#### Source material
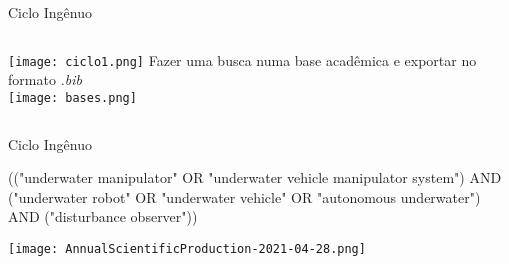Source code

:\begin{frame}[t]{Ciclo Ingênuo}
    
    \begin{columns}
            \centering
            \texttt{[image: ciclo1.png]}
            \centering
            Fazer uma busca numa base acadêmica e exportar no formato \emph{.bib}\\

            \vspace*{0.2cm}
            \texttt{[image: bases.png]}
    \end{columns}

\end{frame}
\begin{frame}[t]{Ciclo Ingênuo}
    

    \begin{tcolorbox}[colback=gcolor!5!white,colframe=gcolor!75!black,title=String]
        (("underwater manipulator" OR "underwater vehicle manipulator system") AND ("underwater robot" OR "underwater vehicle" OR "autonomous underwater") AND ("disturbance observer"))
    \end{tcolorbox}

    \centering
    \centerline{\texttt{[image: AnnualScientificProduction-2021-04-28.png]}}

\end{frame}
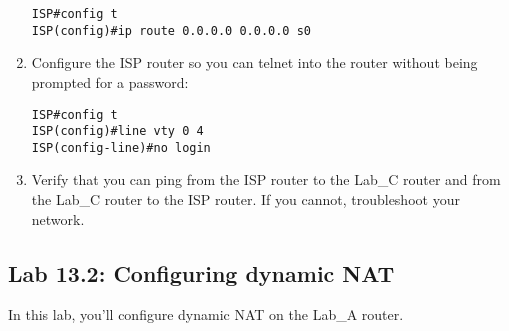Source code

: \begin{enumerate}
\begin{verbatim}
ISP#config t
ISP(config)#ip route 0.0.0.0 0.0.0.0 s0
\end{verbatim}
\item
  Configure the ISP router so you can telnet into the router without
  being prompted for a password:

\begin{verbatim}
ISP#config t
ISP(config)#line vty 0 4
ISP(config-line)#no login
\end{verbatim}
\item
  Verify that you can ping from the ISP router to the Lab\_C router and
  from the Lab\_C router to the ISP router. If you cannot, troubleshoot
  your network.
\end{enumerate}




\subsection{Lab 13.2: Configuring dynamic NAT}

In this lab, you'll configure dynamic NAT on the Lab\_A router.

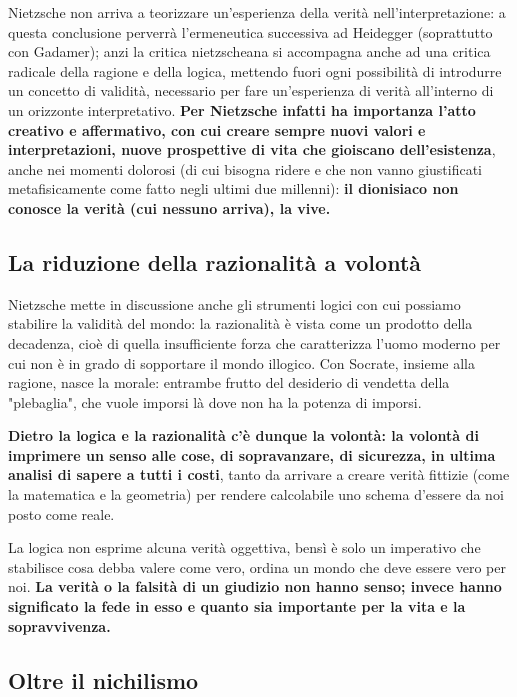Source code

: Nietzsche non arriva a teorizzare un'esperienza della verità nell'interpretazione: a questa conclusione perverrà l'ermeneutica successiva ad Heidegger (soprattutto con Gadamer); anzi la critica nietzscheana si accompagna anche ad una critica radicale della ragione e della logica, mettendo fuori ogni possibilità di introdurre un concetto di validità, necessario per fare un'esperienza di verità all'interno di un orizzonte interpretativo. \textbf{Per Nietzsche infatti ha importanza l'atto creativo e affermativo, con cui creare sempre nuovi valori e interpretazioni, nuove prospettive di vita che gioiscano  dell'esistenza}, anche nei momenti dolorosi (di cui bisogna ridere e che non vanno giustificati metafisicamente come fatto negli ultimi due millenni): \textbf{il dionisiaco non conosce la verità (cui nessuno arriva), la vive.}

\subsection{La riduzione della razionalità a volontà}

Nietzsche mette in discussione anche gli strumenti logici con cui possiamo stabilire la validità del mondo: la razionalità è vista come un prodotto della decadenza, cioè di quella insufficiente forza che caratterizza l'uomo moderno per cui non è in grado di sopportare il mondo illogico.
Con Socrate, insieme alla ragione, nasce la morale: entrambe frutto del desiderio di vendetta della "plebaglia", che vuole imporsi là dove non ha la potenza di imporsi.

\textbf{Dietro la logica e la razionalità c'è dunque la volontà: la volontà di imprimere un senso alle cose, di sopravanzare, di sicurezza, in ultima analisi di sapere a tutti i costi}, tanto da arrivare a creare verità fittizie (come la matematica e la geometria) per rendere calcolabile uno schema d'essere da noi posto come reale.

La logica non esprime alcuna verità oggettiva, bensì è solo un imperativo che stabilisce cosa debba valere come vero, ordina un mondo che deve essere vero per noi. \textbf{La verità o la falsità di un giudizio non hanno senso; invece hanno significato la fede in esso e quanto sia importante per la vita e la sopravvivenza.}

\subsection{Oltre il nichilismo}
########
What you will do — Each entry is to be returned precisely as it appears, but the pictures are to be dropped.

Exercise output —
Source code

:\begin{frame}[t]{Ciclo Ingênuo}
    
    \begin{columns}
            \centering
            \texttt{[image: ciclo1.png]}
            \centering
            Fazer uma busca numa base acadêmica e exportar no formato \emph{.bib}\\

            \vspace*{0.2cm}
            \texttt{[image: bases.png]}
    \end{columns}

\end{frame}
\begin{frame}[t]{Ciclo Ingênuo}
    

    \begin{tcolorbox}[colback=gcolor!5!white,colframe=gcolor!75!black,title=String]
        (("underwater manipulator" OR "underwater vehicle manipulator system") AND ("underwater robot" OR "underwater vehicle" OR "autonomous underwater") AND ("disturbance observer"))
    \end{tcolorbox}

    \centering
    \centerline{\texttt{[image: AnnualScientificProduction-2021-04-28.png]}}

\end{frame}
Source code

: \begin{enumerate}
\begin{verbatim}
ISP#config t
ISP(config)#ip route 0.0.0.0 0.0.0.0 s0
\end{verbatim}
\item
  Configure the ISP router so you can telnet into the router without
  being prompted for a password:

\begin{verbatim}
ISP#config t
ISP(config)#line vty 0 4
ISP(config-line)#no login
\end{verbatim}
\item
  Verify that you can ping from the ISP router to the Lab\_C router and
  from the Lab\_C router to the ISP router. If you cannot, troubleshoot
  your network.
\end{enumerate}




\subsection{Lab 13.2: Configuring dynamic NAT}

In this lab, you'll configure dynamic NAT on the Lab\_A router.

Source code

: Nietzsche non arriva a teorizzare un'esperienza della verità nell'interpretazione: a questa conclusione perverrà l'ermeneutica successiva ad Heidegger (soprattutto con Gadamer); anzi la critica nietzscheana si accompagna anche ad una critica radicale della ragione e della logica, mettendo fuori ogni possibilità di introdurre un concetto di validità, necessario per fare un'esperienza di verità all'interno di un orizzonte interpretativo. \textbf{Per Nietzsche infatti ha importanza l'atto creativo e affermativo, con cui creare sempre nuovi valori e interpretazioni, nuove prospettive di vita che gioiscano  dell'esistenza}, anche nei momenti dolorosi (di cui bisogna ridere e che non vanno giustificati metafisicamente come fatto negli ultimi due millenni): \textbf{il dionisiaco non conosce la verità (cui nessuno arriva), la vive.}

\subsection{La riduzione della razionalità a volontà}

Nietzsche mette in discussione anche gli strumenti logici con cui possiamo stabilire la validità del mondo: la razionalità è vista come un prodotto della decadenza, cioè di quella insufficiente forza che caratterizza l'uomo moderno per cui non è in grado di sopportare il mondo illogico.
Con Socrate, insieme alla ragione, nasce la morale: entrambe frutto del desiderio di vendetta della "plebaglia", che vuole imporsi là dove non ha la potenza di imporsi.

\textbf{Dietro la logica e la razionalità c'è dunque la volontà: la volontà di imprimere un senso alle cose, di sopravanzare, di sicurezza, in ultima analisi di sapere a tutti i costi}, tanto da arrivare a creare verità fittizie (come la matematica e la geometria) per rendere calcolabile uno schema d'essere da noi posto come reale.

La logica non esprime alcuna verità oggettiva, bensì è solo un imperativo che stabilisce cosa debba valere come vero, ordina un mondo che deve essere vero per noi. \textbf{La verità o la falsità di un giudizio non hanno senso; invece hanno significato la fede in esso e quanto sia importante per la vita e la sopravvivenza.}

\subsection{Oltre il nichilismo}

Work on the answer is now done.